So, what does Slim own? According to Luhnow's piece, "it's hard to spend a day in Mexico and not put money in [Slim's] pocket." Beyond his iron grip on telecommunications, he controls more than 200 companies — he told Luhnow he had lost count — in several areas. Across the border, he has bought an interest in Citigroup and in the luxury retailer Saks Fifth Avenue, among other holdings.
The day after the Journal profile ran, Luhnow was summoned to Slim's office. He found the billionaire sitting with the article in front of him heavily underlined in red. Slim insisted they go through it line by line so he could point out what he considered to be unfair, incorrect or based on misunderstandings.
"This took around two hours; he was very thorough. When he finished, he said in Spanish, 'You harbor ill will against me,' and he wanted to know why I had it in for him," Luhnow recalls. "I said, 'Honestly, I don't. But you're a monopolist, and I think all monopolies are bad.'" Slim appeared unfazed by Luhnow's comments.
"I genuinely can't figure out whether he's incredibly cynical or genuinely believes what he says. He will defend it to the hilt," says the bureau chief, who was born in Mexico and has been with the Journal since 2000.
Journalists invited into the inner sanctum often are struck by what Stephanie Mehta, an assistant managing editor at Fortune, called the "juxtaposition of austerity and wealth."

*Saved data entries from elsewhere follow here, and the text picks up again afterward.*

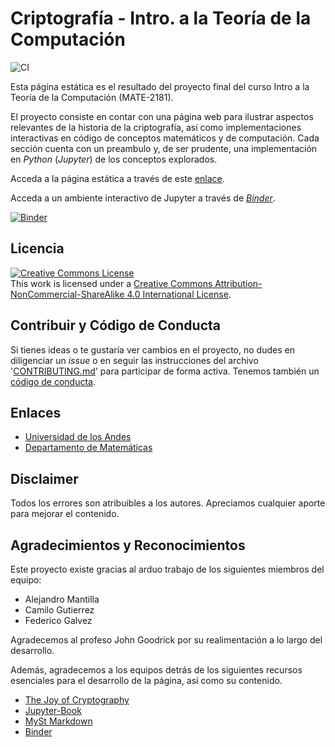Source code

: # Criptografía - Intro. a la Teoría de la Computación

![CI](https://github.com/MantiMantilla/Theory-of-Computation-Encryption/workflows/CI/badge.svg)

Esta página estática es el resultado del proyecto final del curso Intro a la Teoría de la Computación (MATE-2181).

El proyecto consiste en contar con una página web para ilustrar aspectos relevantes de la historia de la criptografía, así como implementaciones interactivas en código de conceptos matemáticos y de computación. Cada sección cuenta con un preambulo y, de ser prudente, una implementación en _Python_ (_Jupyter_) de los conceptos explorados.

Acceda a la página estática a través de este [enlace](https://mantimantilla.github.io/Theory-of-Computation-Encryption/).

Acceda a un ambiente interactivo de Jupyter a través de [*Binder*](https://mybinder.org/v2/gh/mantimantilla/Theory-of-Computation-Encryption/main).

[![Binder](https://mybinder.org/badge_logo.svg)](https://mybinder.org/v2/gh/mantimantilla/Theory-of-Computation-Encryption/main)

## Licencia

<a rel="license" href="http://creativecommons.org/licenses/by-nc-sa/4.0/"><img alt="Creative Commons License" style="border-width:0" src="https://i.creativecommons.org/l/by-nc-sa/4.0/88x31.png" /></a><br />This work is licensed under a <a rel="license" href="http://creativecommons.org/licenses/by-nc-sa/4.0/">Creative Commons Attribution-NonCommercial-ShareAlike 4.0 International License</a>.

## Contribuir y Código de Conducta

Si tienes ideas o te gustaría ver cambios en el proyecto, no dudes en diligenciar un _issue_ o en seguir las instrucciones del archivo '[CONTRIBUTING.md](https://github.com/mantimantilla/Theory-of-Computation-Encryption/blob/main/CONTRIBUTING.md)' para participar de forma activa. Tenemos también un [código de conducta](https://github.com/mantimantilla/Theory-of-Computation-Encryption/blob/main/CODE_OF_CONDUCT.md).

## Enlaces
 * [Universidad de los Andes](https://uniandes.edu.co/)
 * [Departamento de Matemáticas](https://matematicas.uniandes.edu.co/)

## Disclaimer

Todos los errores son atribuibles a los autores. Apreciamos cualquier aporte para mejorar el contenido.

## Agradecimientos y Reconocimientos

Este proyecto existe gracias al arduo trabajo de los siguientes miembros del equipo:

 * Alejandro Mantilla
 * Camilo Gutierrez
 * Federico Galvez
 
Agradecemos al profeso John Goodrick por su realimentación a lo largo del desarrollo.

Además, agradecemos a los equipos detrás de los siguientes recursos esenciales para el desarrollo de la página, así como su contenido.
 * [The Joy of Cryptography](https://web.engr.oregonstate.edu/~rosulekm/crypto/)
 * [Jupyter-Book](https://jupyterbook.org/intro.html)
 * [MySt Markdown](https://myst-parser.readthedocs.io/en/latest/)
 * [Binder](https://mybinder.org/)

"Just by looking at him, you would never know he is a billionaire," says Tim Padgett, Time magazine's Miami and Latin America bureau chief. Forbes reporter Helen Coster had a similar reaction when she spent time interviewing Slim for a lengthy profile.
In her March 26, 2007, story, Coster said Slim's office has a bookshelf with works about other billionaire superstars — Buffett, Rockefeller and J. Paul Getty, to name a few. On that same shelf, Slim kept five ledgers from his childhood. Each Sunday, his father would give his son a 5-peso allowance, requiring him to meticulously record each expenditure.

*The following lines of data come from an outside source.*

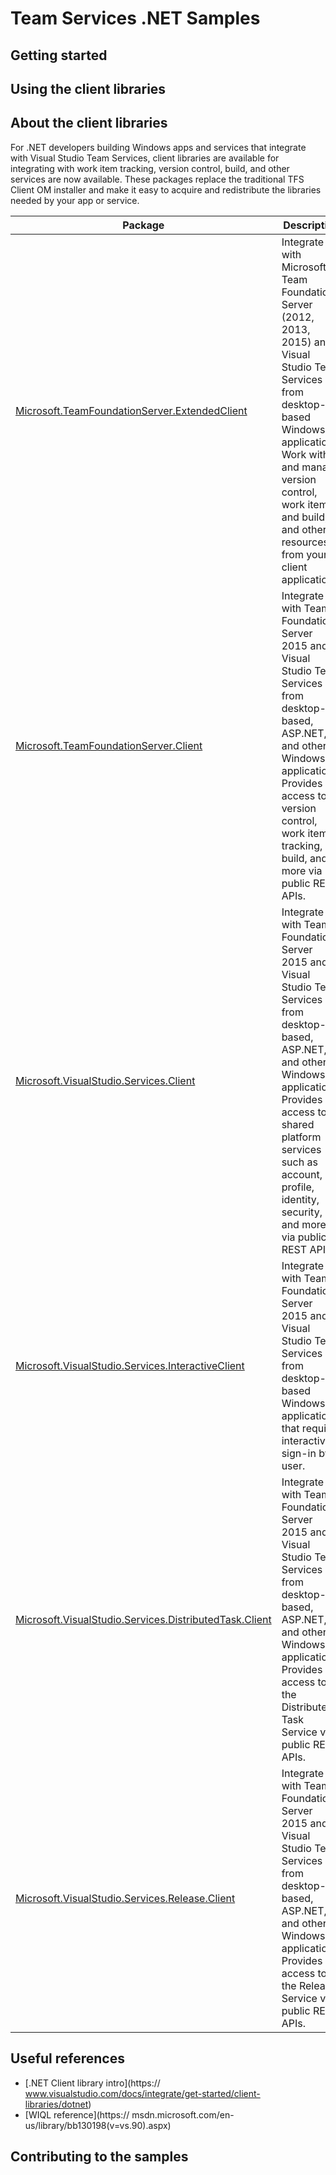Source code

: # Team Services .NET Samples

## Getting started



## Using the client libraries



## About the client libraries

For .NET developers building Windows apps and services that integrate with Visual Studio Team Services, client libraries are available for integrating with work item tracking, version control, build, and other services are now available. These packages replace the traditional TFS Client OM installer and make it easy to acquire and redistribute the libraries needed by your app or service.

| Package | Description | When to use |
|---------|-------------|---------------|
| [Microsoft.TeamFoundationServer.ExtendedClient](https://www.nuget.org/packages/Microsoft.TeamFoundationServer.ExtendedClient/) | Integrate with Microsoft Team Foundation Server (2012, 2013, 2015) and Visual Studio Team Services from desktop-based Windows applications. Work with and manage version control, work items, and build, and other resources from your client application. | Existing Windows apps leveraging an older version of the TFS Client OM. 
| [Microsoft.TeamFoundationServer.Client](https://www.nuget.org/packages/Microsoft.TeamFoundationServer.Client/) | Integrate with Team Foundation Server 2015 and Visual Studio Team Services from desktop-based, ASP.NET, and other Windows applications. Provides access to version control, work item tracking, build, and more via public REST APIs. | Window desktop apps and services that need to integrate with TFS 2015 and later and Visual Studio Team Services.
| [Microsoft.VisualStudio.Services.Client](https://www.nuget.org/packages/Microsoft.VisualStudio.Services.Client/) | Integrate with Team Foundation Server 2015 and Visual Studio Team Services from desktop-based, ASP.NET, and other Windows applications. Provides access to shared platform services such as account, profile, identity, security, and more via public REST APIs. | Windows desktop apps and services that need to interact with "shared platform" services (account, profile, identity, security, etc).
| [Microsoft.VisualStudio.Services.InteractiveClient](https://www.nuget.org/packages/Microsoft.VisualStudio.Services.InteractiveClient/) | Integrate with Team Foundation Server 2015 and Visual Studio Team Services from desktop-based Windows applications that require interactive sign-in by a user. | Windows desktop applications not utilizing basic authentication or OAuth for authentication.
| [Microsoft.VisualStudio.Services.DistributedTask.Client](https://www.nuget.org/packages/Microsoft.VisualStudio.Services.DistributedTask.Client/) | Integrate with Team Foundation Server 2015 and Visual Studio Team Services from desktop-based, ASP.NET, and other Windows applications. Provides access to the Distributed Task Service via public REST APIs. | Window desktop apps and services that need to integrate with TFS 2015 and later and Visual Studio Team Services.
| [Microsoft.VisualStudio.Services.Release.Client](https://www.nuget.org/packages/Microsoft.VisualStudio.Services.Release.Client/) | Integrate with Team Foundation Server 2015 and Visual Studio Team Services from desktop-based, ASP.NET, and other Windows applications. Provides access to the Release Service via public REST APIs. | Window desktop apps and services that need to integrate with TFS 2015 and later and Visual Studio Team Services.

## Useful references

* [.NET Client library intro](https:// www.visualstudio.com/docs/integrate/get-started/client-libraries/dotnet)
* [WIQL reference](https:// msdn.microsoft.com/en-us/library/bb130198(v=vs.90).aspx)

## Contributing to the samples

Here is how Coster describes the scene: "He pulls one [of the ledgers] down and opens it. 'This was exactly 52 years ago,' he says, turning to a page split into two columns. 'Here I bought a soft drink for 70 centavos. Here I bought two tortas, two albums, two doughnuts.' Today, he still has a weakness
for sweets."
Coster began working the Mexico beat for Forbes in 2005. For two years, she prodded sources to get her an interview with Slim, with no luck. Then suddenly, through what she describes as "some very roundabout channels," he agreed to meet.
"I had a sense that he knew he would soon be in the international spotlight and wanted to tell his story," says Coster, who spent four hours with Slim and his family in his Mexico City office.
She found him "incredibly gracious, very unassuming and personable." During the interview, Slim made a point of telling the reporter he was unaffected by what his critics were saying. "When you live for others' opinions, you are dead. I don't want to live thinking about how I'll be remembered," he told her.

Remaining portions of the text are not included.